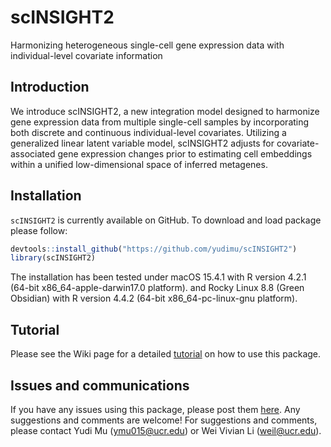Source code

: # scINSIGHT2
Harmonizing heterogeneous single-cell gene expression data with individual-level covariate information

## Introduction
We introduce scINSIGHT2, a new integration model designed to harmonize gene expression data from multiple single-cell samples by incorporating both discrete and continuous individual-level covariates. Utilizing a generalized linear latent variable model, scINSIGHT2 adjusts for covariate-associated gene expression changes prior to estimating cell embeddings within a unified low-dimensional space of inferred metagenes. 

## Installation
`scINSIGHT2` is currently available on GitHub. To download and load package please follow:

``` r
devtools::install_github("https://github.com/yudimu/scINSIGHT2")
library(scINSIGHT2)
```

The installation has been tested under macOS 15.4.1 with R version 4.2.1 (64-bit x86_64-apple-darwin17.0 platform). and Rocky Linux 8.8 (Green Obsidian) with R version 4.4.2 (64-bit x86_64-pc-linux-gnu platform). 

## Tutorial
Please see the Wiki page for a detailed [tutorial](https://github.com/yudimu/scINSIGHT2/wiki/scINSIGHT2-vignette) on how to use this package.

## Issues and communications

If you have any issues using this package, please post them
[here](https://github.com/yudimu/scINSIGHT2/issues). Any suggestions and
comments are welcome! For suggestions and comments, please contact
Yudi Mu (<ymu015@ucr.edu>) or Wei Vivian Li (<weil@ucr.edu>).
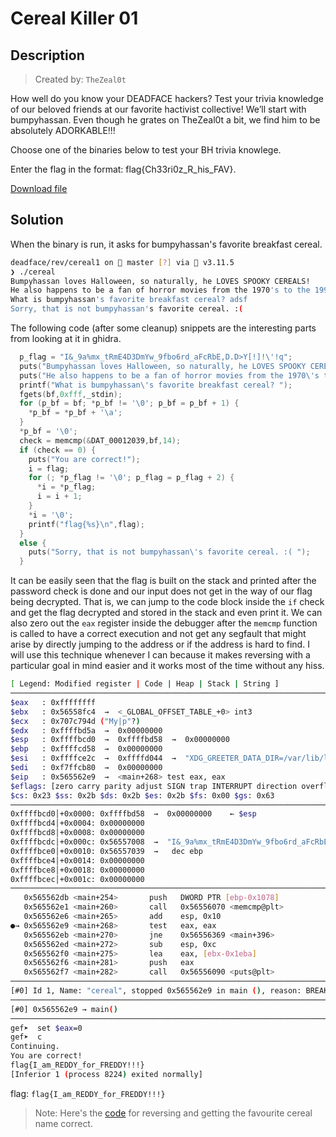 # Cereal Killer 01

## Description

> Created by: `TheZeal0t`

How well do you know your DEADFACE hackers? Test your trivia knowledge of our beloved friends at our favorite hactivist collective! We’ll start with bumpyhassan. Even though he grates on TheZeal0t a bit, we find him to be absolutely ADORKABLE!!!

Choose one of the binaries below to test your BH trivia knowlege.

Enter the flag in the format: flag{Ch33ri0z_R_his_FAV}.

[Download file](./cereal)

## Solution

When the binary is run, it asks for bumpyhassan's favorite breakfast cereal.

```sh
deadface/rev/cereal1 on  master [?] via 🐍 v3.11.5
❯ ./cereal
Bumpyhassan loves Halloween, so naturally, he LOVES SPOOKY CEREALS!
He also happens to be a fan of horror movies from the 1970's to the 1990's.
What is bumpyhassan's favorite breakfast cereal? adsf
Sorry, that is not bumpyhassan's favorite cereal. :(
```

The following code (after some cleanup) snippets are the interesting parts from looking at it in ghidra.

```c
  p_flag = "I&_9a%mx_tRmE4D3DmYw_9fbo6rd_aFcRbE,D.D>Y[!]!\'!q";
  puts("Bumpyhassan loves Halloween, so naturally, he LOVES SPOOKY CEREALS!");
  puts("He also happens to be a fan of horror movies from the 1970\'s to the 1990\'s.");
  printf("What is bumpyhassan\'s favorite breakfast cereal? ");
  fgets(bf,0xfff,_stdin);
  for (p_bf = bf; *p_bf != '\0'; p_bf = p_bf + 1) {
    *p_bf = *p_bf + '\a';
  }
  *p_bf = '\0';
  check = memcmp(&DAT_00012039,bf,14);
  if (check == 0) {
    puts("You are correct!");
    i = flag;
    for (; *p_flag != '\0'; p_flag = p_flag + 2) {
      *i = *p_flag;
      i = i + 1;
    }
    *i = '\0';
    printf("flag{%s}\n",flag);
  }
  else {
    puts("Sorry, that is not bumpyhassan\'s favorite cereal. :( ");
  }
```

It can be easily seen that the flag is built on the stack and printed after the password check is done and our input does not get in the way of our flag being decrypted. That is, we can jump to the code block inside the `if` check and get the flag decrypted and stored in the stack and even print it. We can also zero out the `eax` register inside the debugger after the `memcmp` function is called to have a correct execution and not get any segfault that might arise by directly jumping to the address or if the address is hard to find. I will use this technique whenever I can because it makes reversing with a particular goal in mind easier and it works most of the time without any hiss.

```sh
[ Legend: Modified register | Code | Heap | Stack | String ]
────────────────────────────────────────────────────────────────────────────────────────────────── registers ────
$eax   : 0xffffffff
$ebx   : 0x56558fc4  →  <_GLOBAL_OFFSET_TABLE_+0> int3
$ecx   : 0x707c794d ("My|p"?)
$edx   : 0xffffbd5a  →  0x00000000
$esp   : 0xffffbcd0  →  0xffffbd58  →  0x00000000
$ebp   : 0xffffcd58  →  0x00000000
$esi   : 0xffffce2c  →  0xffffd044  →  "XDG_GREETER_DATA_DIR=/var/lib/lightdm-data/groot"
$edi   : 0xf7ffcb80  →  0x00000000
$eip   : 0x565562e9  →  <main+268> test eax, eax
$eflags: [zero carry parity adjust SIGN trap INTERRUPT direction overflow resume virtualx86 identification]
$cs: 0x23 $ss: 0x2b $ds: 0x2b $es: 0x2b $fs: 0x00 $gs: 0x63
────────────────────────────────────────────────────────────────────────────────────────────────────── stack ────
0xffffbcd0│+0x0000: 0xffffbd58  →  0x00000000	 ← $esp
0xffffbcd4│+0x0004: 0x00000000
0xffffbcd8│+0x0008: 0x00000000
0xffffbcdc│+0x000c: 0x56557008  →  "I&_9a%mx_tRmE4D3DmYw_9fbo6rd_aFcRbE,D.D>Y[!]!'!q"
0xffffbce0│+0x0010: 0x56557039  →   dec ebp
0xffffbce4│+0x0014: 0x00000000
0xffffbce8│+0x0018: 0x00000000
0xffffbcec│+0x001c: 0x00000000
──────────────────────────────────────────────────────────────────────────────────────────────── code:x86:32 ────
   0x565562db <main+254>       push   DWORD PTR [ebp-0x1078]
   0x565562e1 <main+260>       call   0x56556070 <memcmp@plt>
   0x565562e6 <main+265>       add    esp, 0x10
●→ 0x565562e9 <main+268>       test   eax, eax
   0x565562eb <main+270>       jne    0x56556369 <main+396>
   0x565562ed <main+272>       sub    esp, 0xc
   0x565562f0 <main+275>       lea    eax, [ebx-0x1eba]
   0x565562f6 <main+281>       push   eax
   0x565562f7 <main+282>       call   0x56556090 <puts@plt>
──────────────────────────────────────────────────────────────────────────────────────────────────── threads ────
[#0] Id 1, Name: "cereal", stopped 0x565562e9 in main (), reason: BREAKPOINT
────────────────────────────────────────────────────────────────────────────────────────────────────── trace ────
[#0] 0x565562e9 → main()
─────────────────────────────────────────────────────────────────────────────────────────────────────────────────
gef➤  set $eax=0
gef➤  c
Continuing.
You are correct!
flag{I_am_REDDY_for_FREDDY!!!}
[Inferior 1 (process 8224) exited normally]
```

flag: `flag{I_am_REDDY_for_FREDDY!!!}`

> Note: Here's the [code](./sol.py) for reversing and getting the favourite cereal name correct.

## WORK ITEM
Only lines belong in the copy, not pictures: write out exactly the lines of the records from the first through the one holding "## Introduction".

## ANSWER FOR THIS EXERCISE
Source code

: # scINSIGHT2
Harmonizing heterogeneous single-cell gene expression data with individual-level covariate information

## Introduction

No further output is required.